Metro Manila (CNN Philippines, October 18) — Controversial police officer PLtCol Jovie Espenido on Friday promised to uphold the rule of law despite President Rodrigo Duterte's emboldening remark, allowing him to kill drug suspects.

The newly-assigned deputy city director for police operations in Bacolod City welcomed the Duterte's statement that he is "free to kill everybody" in the city. But he assured the public he will not take this as a license to kill.

"At least binigyan tayo ng karapatan ni Presidente. Iyon ang pinaka the best na high morale. Pero ganoon pa man, tayo ang nasa ground. We have our mandate sa batas to protect the lives and property of the people," he told CNN Philippines.

[Translation: At least the President gave us the right. That's the best, we are in high morale. However, we [policemen] are the ones on the ground. We have our legal mandate to protect the lives and property of the people.]

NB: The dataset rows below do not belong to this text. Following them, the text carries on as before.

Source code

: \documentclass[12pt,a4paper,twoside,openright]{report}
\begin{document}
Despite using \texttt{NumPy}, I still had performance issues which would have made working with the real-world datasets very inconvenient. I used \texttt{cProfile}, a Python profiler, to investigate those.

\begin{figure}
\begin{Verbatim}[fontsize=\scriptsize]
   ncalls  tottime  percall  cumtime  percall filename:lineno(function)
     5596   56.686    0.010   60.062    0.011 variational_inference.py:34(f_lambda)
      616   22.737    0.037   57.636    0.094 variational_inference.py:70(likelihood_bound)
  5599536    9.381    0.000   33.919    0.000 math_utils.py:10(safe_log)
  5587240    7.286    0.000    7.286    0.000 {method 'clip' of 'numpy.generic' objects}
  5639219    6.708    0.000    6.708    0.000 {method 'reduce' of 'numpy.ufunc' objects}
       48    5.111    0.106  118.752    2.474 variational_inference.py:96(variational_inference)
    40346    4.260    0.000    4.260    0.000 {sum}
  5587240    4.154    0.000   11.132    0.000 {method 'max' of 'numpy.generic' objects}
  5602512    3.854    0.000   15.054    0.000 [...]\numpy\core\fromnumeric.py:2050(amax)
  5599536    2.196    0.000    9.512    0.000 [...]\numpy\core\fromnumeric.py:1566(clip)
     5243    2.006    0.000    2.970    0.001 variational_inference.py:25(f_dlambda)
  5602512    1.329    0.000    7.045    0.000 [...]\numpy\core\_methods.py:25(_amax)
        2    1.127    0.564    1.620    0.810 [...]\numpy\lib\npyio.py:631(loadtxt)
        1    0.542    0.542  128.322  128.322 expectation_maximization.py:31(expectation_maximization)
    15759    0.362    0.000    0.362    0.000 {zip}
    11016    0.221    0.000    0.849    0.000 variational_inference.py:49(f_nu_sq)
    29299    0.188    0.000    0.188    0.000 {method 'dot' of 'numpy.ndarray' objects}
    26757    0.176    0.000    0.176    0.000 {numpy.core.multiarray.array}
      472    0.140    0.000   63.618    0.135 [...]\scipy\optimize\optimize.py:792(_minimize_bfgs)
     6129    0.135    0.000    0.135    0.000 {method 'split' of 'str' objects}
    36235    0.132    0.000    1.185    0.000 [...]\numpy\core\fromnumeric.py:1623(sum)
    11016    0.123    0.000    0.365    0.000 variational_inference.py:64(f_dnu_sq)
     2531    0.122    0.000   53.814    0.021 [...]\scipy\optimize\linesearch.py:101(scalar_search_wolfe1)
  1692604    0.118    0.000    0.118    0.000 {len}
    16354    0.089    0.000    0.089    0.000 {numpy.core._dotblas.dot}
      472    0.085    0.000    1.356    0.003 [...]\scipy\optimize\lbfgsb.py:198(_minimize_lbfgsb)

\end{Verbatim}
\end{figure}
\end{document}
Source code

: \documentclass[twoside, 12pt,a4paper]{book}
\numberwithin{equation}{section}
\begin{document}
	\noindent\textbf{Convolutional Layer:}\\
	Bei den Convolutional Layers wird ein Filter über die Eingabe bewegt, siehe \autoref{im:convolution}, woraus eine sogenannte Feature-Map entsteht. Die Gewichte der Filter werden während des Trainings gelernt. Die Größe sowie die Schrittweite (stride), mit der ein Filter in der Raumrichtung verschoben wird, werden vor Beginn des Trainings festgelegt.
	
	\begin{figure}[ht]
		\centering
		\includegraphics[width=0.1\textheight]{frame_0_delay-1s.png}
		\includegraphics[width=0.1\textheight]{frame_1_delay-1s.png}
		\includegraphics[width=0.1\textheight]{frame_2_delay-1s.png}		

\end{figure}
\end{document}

Espenido, who gained notoriety for leading deadly operations against drug-linked politicians, said the names of the police officers who carry out drug stings will be on the line if they violate the rights of the suspects.

"At the end of the day, kami din naman sa ground ang managot kung ano ang hindi maganda naming gawin o violation of human rights," he said.

[Translation: The people on the ground will be held liable if we do anything to violate human rights.]

Espenido was the chief of police of Albuera, Leyte and Ozamiz City when two mayors, Rolando Espinosa, Sr. and Reynaldo Parojinog, were killed in police operations in 2016 and 2017, respectively. Espinosa and Parojinog were alleged narcopoliticians. Despite his reputation, the police official said the public does not have to worry if they follow the rules.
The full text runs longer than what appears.